Studio: Universal Pictures
Director: Steven Soderbergh
Writer: Jonathan Bernstein, James Greer
Producer: Joseph Malloch
Stars: Claire Foy, Joshua Leonard, Jay Pharoah, Juno Temple, Aimee Mullins, Amy Irving
Review Score:
Summary:
Tormented by visions of a stalker from whom she fled, a troubled woman ends up trapped inside a secretive mental hospital.
Review:
Exchanging Boston for Pennsylvania put physical distance between Sawyer Valentini and her obsessive stalker David Strine. The mental link intertwining the two remains as intimate as ever. Sawyer still sees David at work, on the street, even over the face of a one-night stand brought home for a fling.

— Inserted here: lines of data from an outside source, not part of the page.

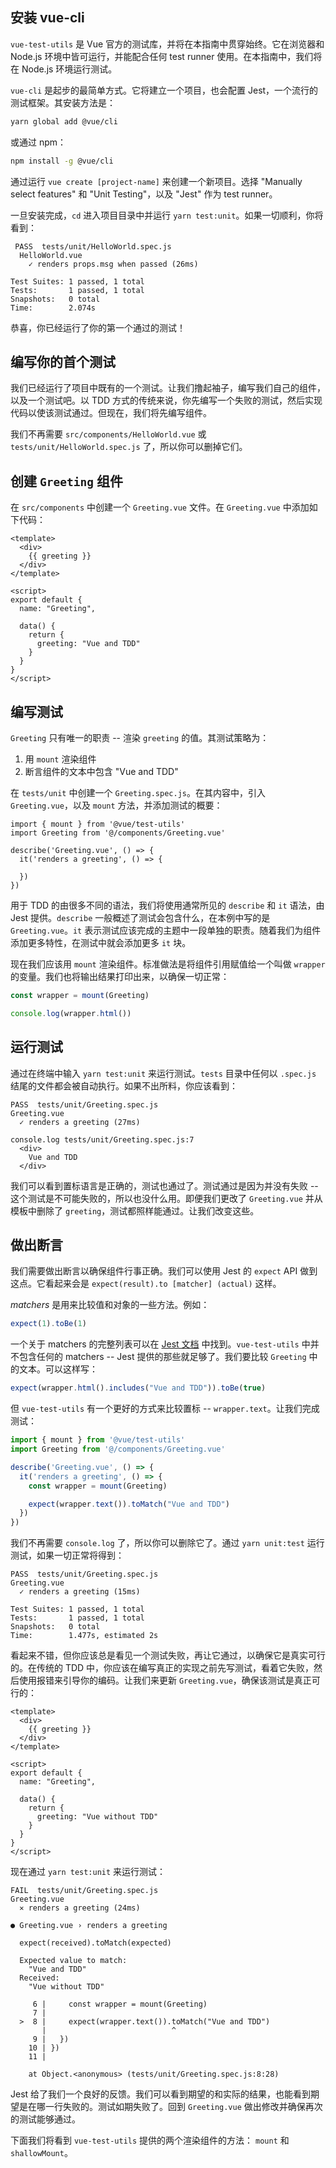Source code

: ## 安装 vue-cli

`vue-test-utils` 是 Vue 官方的测试库，并将在本指南中贯穿始终。它在浏览器和 Node.js 环境中皆可运行，并能配合任何 test runner 使用。在本指南中，我们将在 Node.js 环境运行测试。

`vue-cli` 是起步的最简单方式。它将建立一个项目，也会配置 Jest，一个流行的测试框架。其安装方法是：

```sh
yarn global add @vue/cli
```

或通过 npm：

```sh
npm install -g @vue/cli
```

通过运行 `vue create [project-name]` 来创建一个新项目。选择 "Manually select features" 和 "Unit Testing"，以及 "Jest" 作为 test runner。

一旦安装完成，`cd` 进入项目目录中并运行 `yarn test:unit`。如果一切顺利，你将看到：

```
 PASS  tests/unit/HelloWorld.spec.js
  HelloWorld.vue
    ✓ renders props.msg when passed (26ms)

Test Suites: 1 passed, 1 total
Tests:       1 passed, 1 total
Snapshots:   0 total
Time:        2.074s
```

恭喜，你已经运行了你的第一个通过的测试！

## 编写你的首个测试

我们已经运行了项目中既有的一个测试。让我们撸起袖子，编写我们自己的组件，以及一个测试吧。以 TDD 方式的传统来说，你先编写一个失败的测试，然后实现代码以使该测试通过。但现在，我们将先编写组件。

我们不再需要 `src/components/HelloWorld.vue` 或 `tests/unit/HelloWorld.spec.js` 了，所以你可以删掉它们。

## 创建 `Greeting` 组件

在 `src/components` 中创建一个 `Greeting.vue` 文件。在 `Greeting.vue` 中添加如下代码：

```vue
<template>
  <div>
    {{ greeting }}
  </div>
</template>

<script>
export default {
  name: "Greeting",

  data() {
    return {
      greeting: "Vue and TDD"
    }
  }
}
</script>
```

## 编写测试

`Greeting` 只有唯一的职责 -- 渲染 `greeting` 的值。其测试策略为：

1. 用 `mount` 渲染组件
2. 断言组件的文本中包含 "Vue and TDD"

在 `tests/unit` 中创建一个 `Greeting.spec.js`。在其内容中，引入 `Greeting.vue`，以及 `mount` 方法，并添加测试的概要：

```
import { mount } from '@vue/test-utils'
import Greeting from '@/components/Greeting.vue'

describe('Greeting.vue', () => {
  it('renders a greeting', () => {

  })
})
```

用于 TDD 的由很多不同的语法，我们将使用通常所见的 `describe` 和 `it` 语法，由 Jest 提供。`describe` 一般概述了测试会包含什么，在本例中写的是 `Greeting.vue`。`it` 表示测试应该完成的主题中一段单独的职责。随着我们为组件添加更多特性，在测试中就会添加更多 `it` 块。

现在我们应该用 `mount` 渲染组件。标准做法是将组件引用赋值给一个叫做 `wrapper` 的变量。我们也将输出结果打印出来，以确保一切正常：

```js
const wrapper = mount(Greeting)

console.log(wrapper.html())
```

## 运行测试

通过在终端中输入 `yarn test:unit` 来运行测试。`tests` 目录中任何以 `.spec.js` 结尾的文件都会被自动执行。如果不出所料，你应该看到：

```
PASS  tests/unit/Greeting.spec.js
Greeting.vue
  ✓ renders a greeting (27ms)

console.log tests/unit/Greeting.spec.js:7
  <div>
    Vue and TDD
  </div>
```

我们可以看到置标语言是正确的，测试也通过了。测试通过是因为并没有失败 -- 这个测试是不可能失败的，所以也没什么用。即便我们更改了 `Greeting.vue` 并从模板中删除了 `greeting`，测试都照样能通过。让我们改变这些。

## 做出断言

我们需要做出断言以确保组件行事正确。我们可以使用 Jest 的 `expect` API 做到这点。它看起来会是 `expect(result).to [matcher] (actual)` 这样。 

_matchers_ 是用来比较值和对象的一些方法。例如：

```js
expect(1).toBe(1)
```

一个关于 matchers 的完整列表可以在 [Jest 文档](http://jestjs.io/docs/en/expect) 中找到。`vue-test-utils` 中并不包含任何的 matchers -- Jest 提供的那些就足够了。我们要比较 `Greeting` 中的文本。可以这样写：

```js
expect(wrapper.html().includes("Vue and TDD")).toBe(true)
```

但 `vue-test-utils` 有一个更好的方式来比较置标 -- `wrapper.text`。让我们完成测试：

```js
import { mount } from '@vue/test-utils'
import Greeting from '@/components/Greeting.vue'

describe('Greeting.vue', () => {
  it('renders a greeting', () => {
    const wrapper = mount(Greeting)

    expect(wrapper.text()).toMatch("Vue and TDD")
  })
})
```

我们不再需要 `console.log` 了，所以你可以删除它了。通过 `yarn unit:test` 运行测试，如果一切正常将得到：

```
PASS  tests/unit/Greeting.spec.js
Greeting.vue
  ✓ renders a greeting (15ms)

Test Suites: 1 passed, 1 total
Tests:       1 passed, 1 total
Snapshots:   0 total
Time:        1.477s, estimated 2s
```

看起来不错，但你应该总是看见一个测试失败，再让它通过，以确保它是真实可行的。在传统的 TDD 中，你应该在编写真正的实现之前先写测试，看着它失败，然后使用报错来引导你的编码。让我们来更新 `Greeting.vue`，确保该测试是真正可行的：

```vue
<template>
  <div>
    {{ greeting }}
  </div>
</template>

<script>
export default {
  name: "Greeting",

  data() {
    return {
      greeting: "Vue without TDD"
    }
  }
}
</script>
```

现在通过 `yarn test:unit` 来运行测试：

```
FAIL  tests/unit/Greeting.spec.js
Greeting.vue
  ✕ renders a greeting (24ms)

● Greeting.vue › renders a greeting

  expect(received).toMatch(expected)

  Expected value to match:
    "Vue and TDD"
  Received:
    "Vue without TDD"

     6 |     const wrapper = mount(Greeting)
     7 |
  >  8 |     expect(wrapper.text()).toMatch("Vue and TDD")
       |                            ^
     9 |   })
    10 | })
    11 |

    at Object.<anonymous> (tests/unit/Greeting.spec.js:8:28)
```

Jest 给了我们一个良好的反馈。我们可以看到期望的和实际的结果，也能看到期望是在哪一行失败的。测试如期失败了。回到 `Greeting.vue` 做出修改并确保再次的测试能够通过。

下面我们将看到 `vue-test-utils` 提供的两个渲染组件的方法： `mount` 和 `shallowMount`。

Feeling vulnerable from her growing psychosis, Sawyer consults a mental health counselor at Highland Creek Behavioral Center. The counselor takes notes, nods, and ends their introductory session by asking Sawyer to sign some supposedly cursory paperwork. Having no time to flip through formalities, Sawyer treats the fine print like an iTunes user agreement and jots her John Hancock on the line.
Sawyer soon finds out she just committed herself to 24 hours of “One Flew Over the Cuckoo’s Nest” care. Understandably upset at her situation, Sawyer violently lashes out at an orderly and inadvertently extends her stay to seven days.
Sawyer’s ongoing ordeal progresses from frying pan to fire to full-on inferno when a familiar face shows up in hospital scrubs. Nurses assure Sawyer that the orderly administering her medication is George Shaw. Sawyer insists her stalker David Strine has infiltrated their staff. Naturally no one believes her. Now Sawyer’s cracking sanity is locked in a mind game with the person she fears most, who outwardly appears to be David, but inwardly could be Sawyer herself.
“Unsane” takes a nifty nucleus for a psychological thriller and deliberately makes it decidedly less intriguing by giving it an unnecessary gimmick. Cinema has existed so long as a medium, it demands fresh ideas for exploration. But “Unsane’s” bizarre choice to be filmed entirely on an iPhone makes the experience feel exactly like what it is: an entitled experiment in pedestrian pointlessness.
You know those photographs featuring Spielberg or Scorsese holding a cannon-sized scope of precision-crafted Zeiss glass? No one needs knowledge of camera mechanics to understand that a lens the size of a fingernail cannot produce the same professional-grade result.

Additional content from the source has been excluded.